Professional ratings
Review scores
| Source | Rating |
| AllMusic | Star Half star |
| Five Cents Please | Star |

==Background==
To celebrate the 50th anniversary of A Charlie Brown Christmas, Fantasy/Concord Records assembled another collection of Guaraldi's best-known songs.

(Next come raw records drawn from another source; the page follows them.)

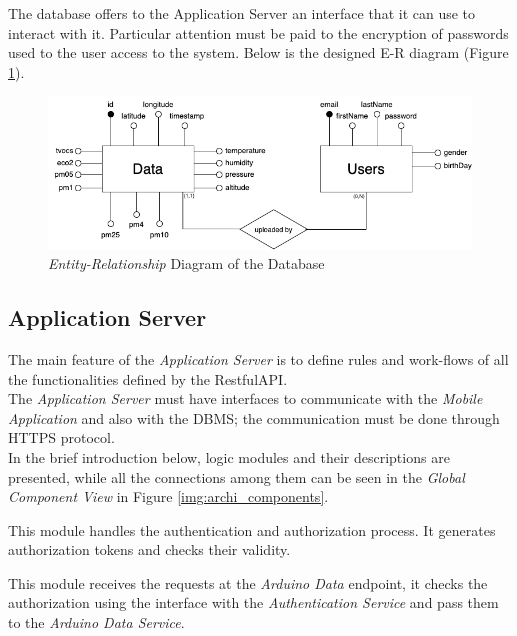 The database offers to the Application Server an interface that it can use to interact with it.
Particular attention must be paid to the encryption of passwords used to the user access to the system.
Below is the designed E-R diagram (Figure \ref{img:archi_er}).

\begin{figure}[H]
\begin{center}
  \includegraphics[width=\textwidth]{img/archi/ER.png}
  \hspace{0.05\linewidth}
  \centering
  \caption{\textit{Entity-Relationship} Diagram of the Database}
  \label{img:archi_er}
\end{center}
\end{figure}

\subsection{Application Server}
The main feature of the \textit{Application Server} is to define rules and work-flows of all the functionalities defined by the RestfulAPI.\\
The \textit{Application Server} must have interfaces to communicate with the \textit{Mobile Application} and also with the DBMS; the communication must be done through HTTPS protocol.\\
In the brief introduction below, logic modules and their descriptions are presented, while all the connections among them can be seen in the \textit{Global Component View} in Figure \ref{img:archi_components}.

This module handles the authentication and authorization process. It generates authorization tokens and checks their validity.

This module receives the requests at the \textit{Arduino Data} endpoint, it checks the authorization using the interface with the \textit{Authentication Service} and pass them to the \textit{Arduino Data Service}.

Peanuts Greatest Hits was released in CD format in July 2015. It was also released in a limited-edition picture disc vinyl format in September 2015, with images of Charlie Brown and Lucy covering each side. To celebrate the 70th anniversary of Peanuts, a second limited-edition picture disc vinyl format featuring images of Snoopy and Woodstock was released by Craft Recordings on July 24, 2020.

==Track listing==

| No. | Title | Writer(s) | Original album | Length |
|---|---|---|---|---|
| 1. | "Linus and Lucy" |  | Jazz Impressions of A Boy Named Charlie Brown (1964) | 3:06 |
| 2. | "Charlie Brown Theme" | Vince Guaraldi; Lee Mendelson; | Jazz Impressions of A Boy Named Charlie Brown | 4:24 |
| 3. | "Baseball Theme" |  | Jazz Impressions of A Boy Named Charlie Brown | 3:14 |
| 4. | "Oh, Good Grief" | Vince Guaraldi; Lee Mendelson; | Jazz Impressions of A Boy Named Charlie Brown | 2:25 |
| 5. | "Happiness Is" |  | Jazz Impressions of A Boy Named Charlie Brown | 3:41 |
| 6. | "Little Birdie" |  | Vince Guaraldi and the Lost Cues from the Charlie Brown Television Specials (2007) | 3:15 |
| 7. | "The Great Pumpkin Waltz" |  | Charlie Brown's Holiday Hits (1998) | 2:29 |
| 8. | "Thanksgiving Theme" |  | Charlie Brown's Holiday Hits (1998) | 2:02 |
| 9. | "Christmas Is Coming" |  | A Charlie Brown Christmas (1965) | 3:16 |
| 10. | "Christmas Time Is Here" (instrumental) |  | A Charlie Brown Christmas | 6:05 |
| 11. | "Skating" |  | A Charlie Brown Christmas | 2:24 |
| 12. | "Christmas Time Is Here" (vocal) | Vince Guaraldi; Lee Mendelson; | A Charlie Brown Christmas | 2:46 |
| Total length: |  |  |  | 39:15 |

== Personnel ==
Credits adapted from CD liner notes
- Vince Guaraldi – piano
- Monty Budwig – double bass (Tracks 1–5, 7)
- Seward McCain – electric bass (Tracks 6, 8)
- Fred Marshall – double bass (Tracks 9–12)
- Colin Bailey – drums (Track 1–5, 7)
- Mike Clark – drums (Tracks 6, 8)
- Jerry Granelli – drums (Tracks 9–12)
- Tom Harrell – trumpet (Tracks 6, 8)
- Chuck Bennett – trombone (Tracks 6, 8)
- Emmanuel Klein – trumpet (Track 7)
- John Gray – guitar (Track 7)
- Ronald Lang – woodwinds (Track 7)
- John Scott Trotter – orchestrator (Tracks 6, 8)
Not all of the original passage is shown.